- Flag Coat of arms
- Coordinates (Koniecpol): 50°47′N 19°41′E﻿ / ﻿50.783°N 19.683°E
- Country: Poland
- Voivodeship: Silesian
- County: Częstochowa
- Seat: Koniecpol

Area
- • Total: 146.75 km^{2} (56.66 sq mi)

Population (2019-06-30)
- • Total: 9,441
- • Density: 64/km^{2} (170/sq mi)
- • Urban: 5,910
- • Rural: 3,531
- Website: https://www.koniecpol.pl/

= Gmina Koniecpol =

Gmina Koniecpol is an urban-rural gmina (administrative district) in Częstochowa County, Silesian Voivodeship, in southern Poland. Its seat is the town of Koniecpol, which lies approximately 40 km east of Częstochowa and 77 km north-east of the regional capital Katowice.

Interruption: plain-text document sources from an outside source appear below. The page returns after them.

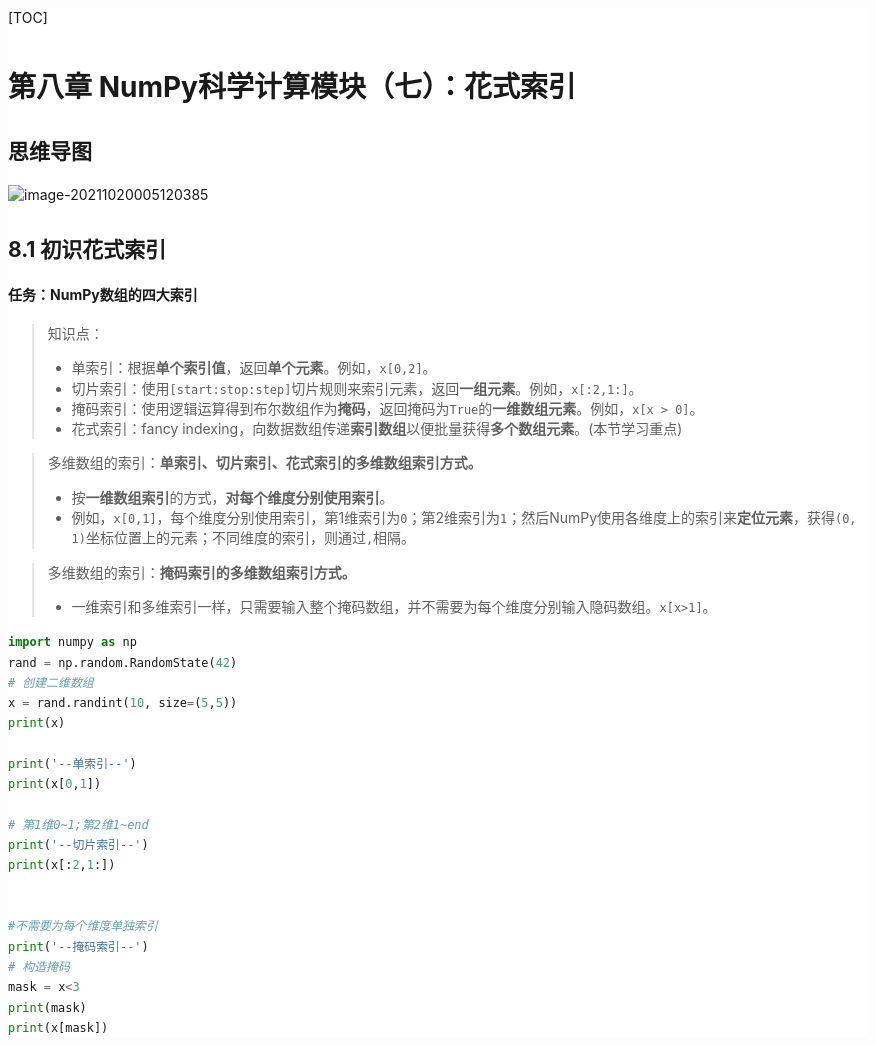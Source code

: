 [TOC]

# 第八章 NumPy科学计算模块（七）：花式索引

## 思维导图

![image-20211020005120385](https://cdn.jsdelivr.net/gh/waxll/Imag@master/python/202110200051565.png)

## 8.1 初识花式索引

#### 任务：NumPy数组的四大索引

> 知识点：
>
> - 单索引：根据**单个索引值**，返回**单个元素**。例如，`x[0,2]`。
> - 切片索引：使用`[start:stop:step]`切片规则来索引元素，返回**一组元素**。例如，`x[:2,1:]`。
> - 掩码索引：使用逻辑运算得到布尔数组作为**掩码**，返回掩码为`True`的**一维数组元素**。例如，`x[x > 0]`。
> - 花式索引：fancy indexing，向数据数组传递**索引数组**以便批量获得**多个数组元素**。(本节学习重点)

> 多维数组的索引：**单索引、切片索引、花式索引的多维数组索引方式。**
>
> - 按**一维数组索引**的方式，**对每个维度分别使用索引**。
> - 例如，`x[0,1]`，每个维度分别使用索引，第1维索引为`0`；第2维索引为`1`；然后NumPy使用各维度上的索引来**定位元素**，获得`(0,1)`坐标位置上的元素；不同维度的索引，则通过`,`相隔。

> 多维数组的索引：**掩码索引的多维数组索引方式。**
>
> - 一维索引和多维索引一样，只需要输入整个掩码数组，并不需要为每个维度分别输入隐码数组。`x[x>1]`。



```python
import numpy as np
rand = np.random.RandomState(42)
# 创建二维数组
x = rand.randint(10, size=(5,5))
print(x)

print('--单索引--')
print(x[0,1])

# 第1维0~1;第2维1~end
print('--切片索引--')
print(x[:2,1:])


#不需要为每个维度单独索引
print('--掩码索引--')
# 构造掩码
mask = x<3
print(mask)
print(x[mask])
```
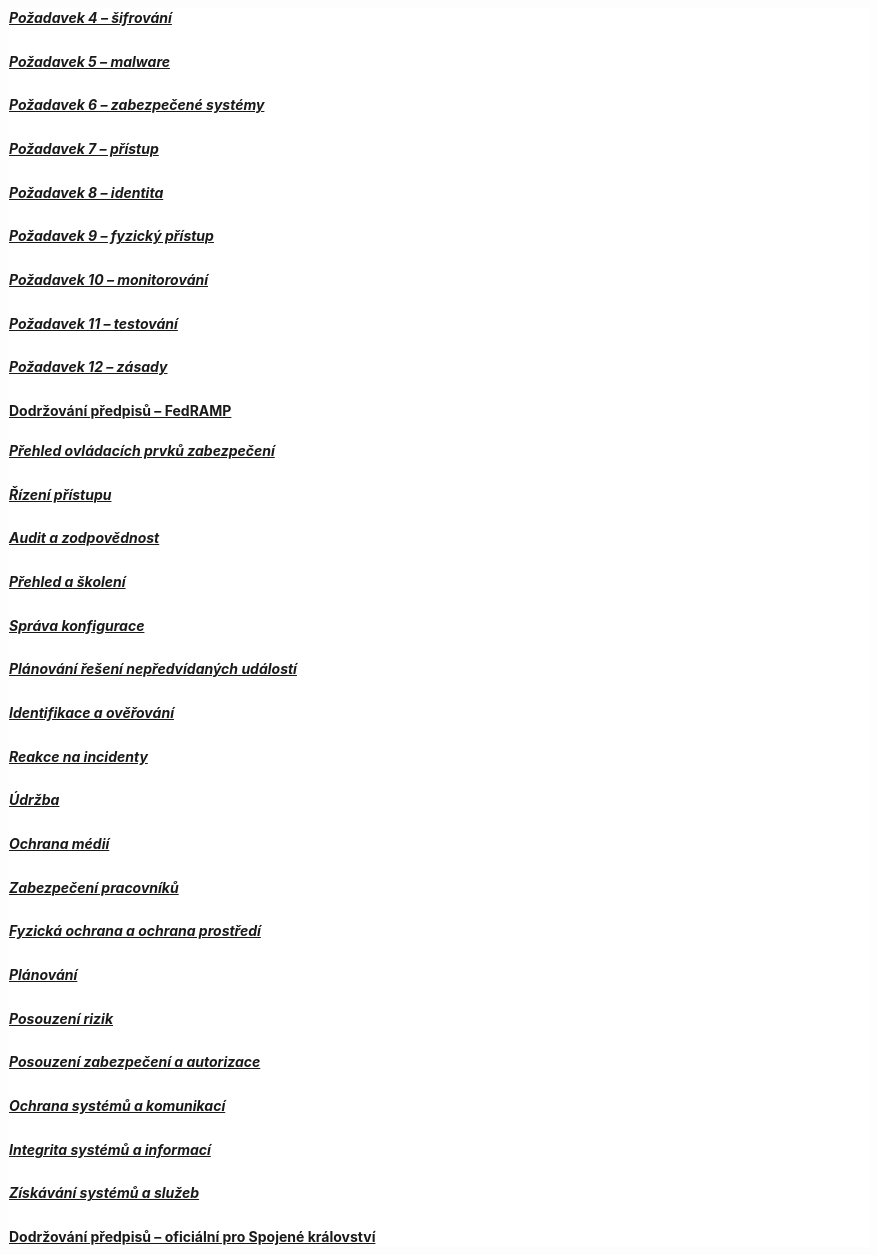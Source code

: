 ##### [Požadavek 4 – šifrování](pci-dss-requirement-4-encryption.md)
##### [Požadavek 5 – malware](pci-dss-requirement-5-malware.md)
##### [Požadavek 6 – zabezpečené systémy](pci-dss-requirement-6-secure-system.md)
##### [Požadavek 7 – přístup](pci-dss-requirement-7-access.md)
##### [Požadavek 8 – identita](pci-dss-requirement-8-identity.md)
##### [Požadavek 9 – fyzický přístup](pci-dss-requirement-9-physical-access.md)
##### [Požadavek 10 – monitorování](pci-dss-requirement-10-monitoring.md)
##### [Požadavek 11 – testování](pci-dss-requirement-11-testing.md)
##### [Požadavek 12 – zásady](pci-dss-requirement-12-policy.md)
#### [Dodržování předpisů – FedRAMP](fedramp.md)
##### [Přehled ovládacích prvků zabezpečení](fedramp-controls-overview.md)
##### [Řízení přístupu](fedramp-access-controls.md)
##### [Audit a zodpovědnost](fedramp-audit-accountability-controls.md)
##### [Přehled a školení](fedramp-awareness-training-controls.md)
##### [Správa konfigurace](fedramp-configuration-manager-controls.md)
##### [Plánování řešení nepředvídaných událostí](fedramp-contingency-planning-controls.md)
##### [Identifikace a ověřování](fedramp-identification-authentication-controls.md)
##### [Reakce na incidenty](fedramp-incident-response-controls.md)
##### [Údržba](fedramp-maintenance-controls.md)
##### [Ochrana médií](fedramp-media-protection-controls.md)
##### [Zabezpečení pracovníků](fedramp-personnel-security-controls.md)
##### [Fyzická ochrana a ochrana prostředí](fedramp-physical-environmental-protection-controls.md)
##### [Plánování](fedramp-planning-controls.md)
##### [Posouzení rizik](fedramp-risk-assessment-controls.md)
##### [Posouzení zabezpečení a autorizace](fedramp-security-assessment-authorization-controls.md)
##### [Ochrana systémů a komunikací](fedramp-system-communications-protection-controls.md)
##### [Integrita systémů a informací](fedramp-system-information-integrity-controls.md)
##### [Získávání systémů a služeb](fedramp-system-services-acquisition-controls.md)
#### [Dodržování předpisů – oficiální pro Spojené království](uk-official-three-tier-applications-overview.md)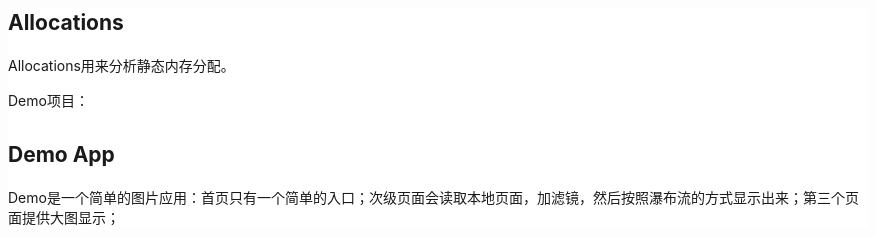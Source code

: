 ## Allocations

Allocations用来分析静态内存分配。

Demo项目：

## Demo App

Demo是一个简单的图片应用：首页只有一个简单的入口；次级页面会读取本地页面，加滤镜，然后按照瀑布流的方式显示出来；第三个页面提供大图显示；
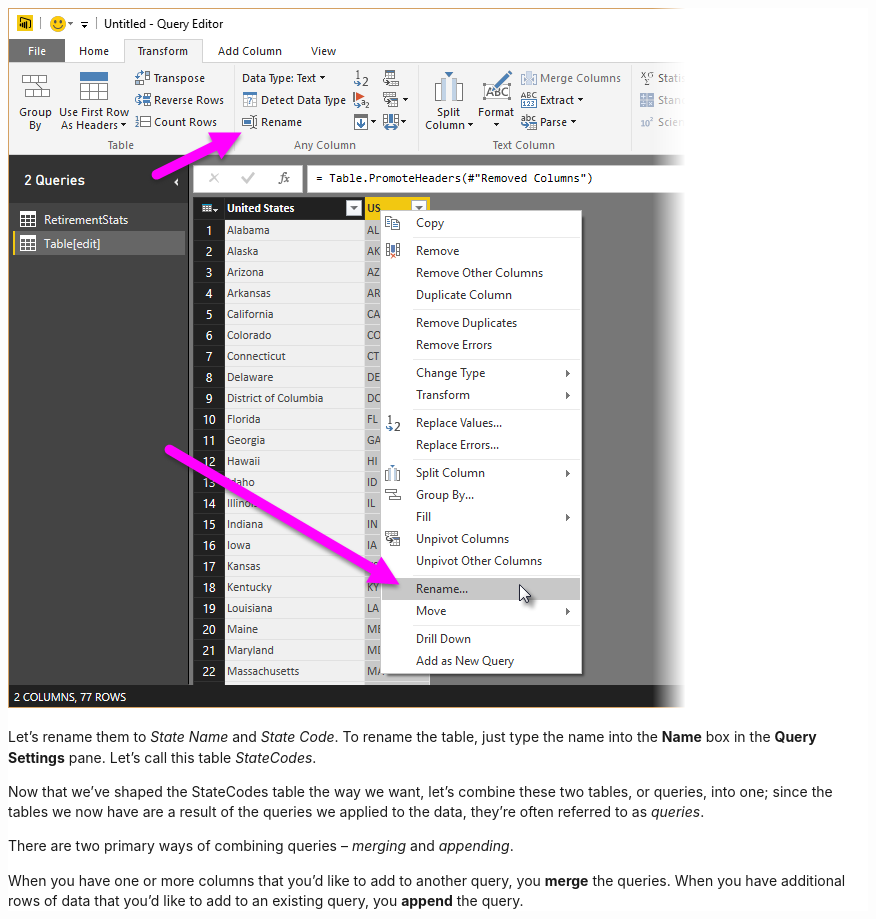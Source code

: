 ![](media/powerbi-desktop-shape-and-combine-data/ShapeCombine_Rename.png)

Let’s rename them to <bpt id="p1">*</bpt>State Name<ept id="p1">*</ept> and <bpt id="p2">*</bpt>State Code<ept id="p2">*</ept>. To rename the table, just type the name into the <bpt id="p1">**</bpt>Name<ept id="p1">**</ept> box in the <bpt id="p2">**</bpt>Query Settings<ept id="p2">**</ept> pane. Let’s call this table <bpt id="p1">*</bpt>StateCodes<ept id="p1">*</ept>.

Now that we’ve shaped the StateCodes table the way we want, let’s combine these two tables, or queries, into one; since the tables we now have are a result of the queries we applied to the data, they’re often referred to as <bpt id="p1">*</bpt>queries<ept id="p1">*</ept>.

There are two primary ways of combining queries – <bpt id="p1">*</bpt>merging<ept id="p1">*</ept> and <bpt id="p2">*</bpt>appending<ept id="p2">*</ept>.

When you have one or more columns that you’d like to add to another query, you <bpt id="p1">**</bpt>merge<ept id="p1">**</ept> the queries. When you have additional rows of data that you’d like to add to an existing query, you <bpt id="p1">**</bpt>append<ept id="p1">**</ept> the query.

The gmina covers an area of 146.75 km2, and as of 2019 its total population is 9,441.

==Villages==
Apart from the town of Koniecpol, Gmina Koniecpol contains the villages and settlements of Aleksandrów (village with sołectwo status), Aleksandrów (sołectwo Wąsosz), Borek, Dąbrowa, Kozaków, Kuźnica Grodziska, Kuźnica Wąsowska, Łabędź, Luborcza, Ludwinów, Łysaków, Łysiny, Michałów, Oblasy, Okołowice, Pękowiec, Piaski, Pod Jantym, Radoszewnica, Rudniki, Rudniki-Kolonia, Siernicze-Gajówka, Stanisławice, Stary Koniecpol, Stefanów, Teodorów, Teresów, Wąsosz, Wólka, Zagacie, Załęże and Zaróg.

==Neighbouring gminas==
Gmina Koniecpol is bordered by the gminas of Dąbrowa Zielona, Lelów, Przyrów, Secemin, Szczekociny, Włoszczowa and Żytno.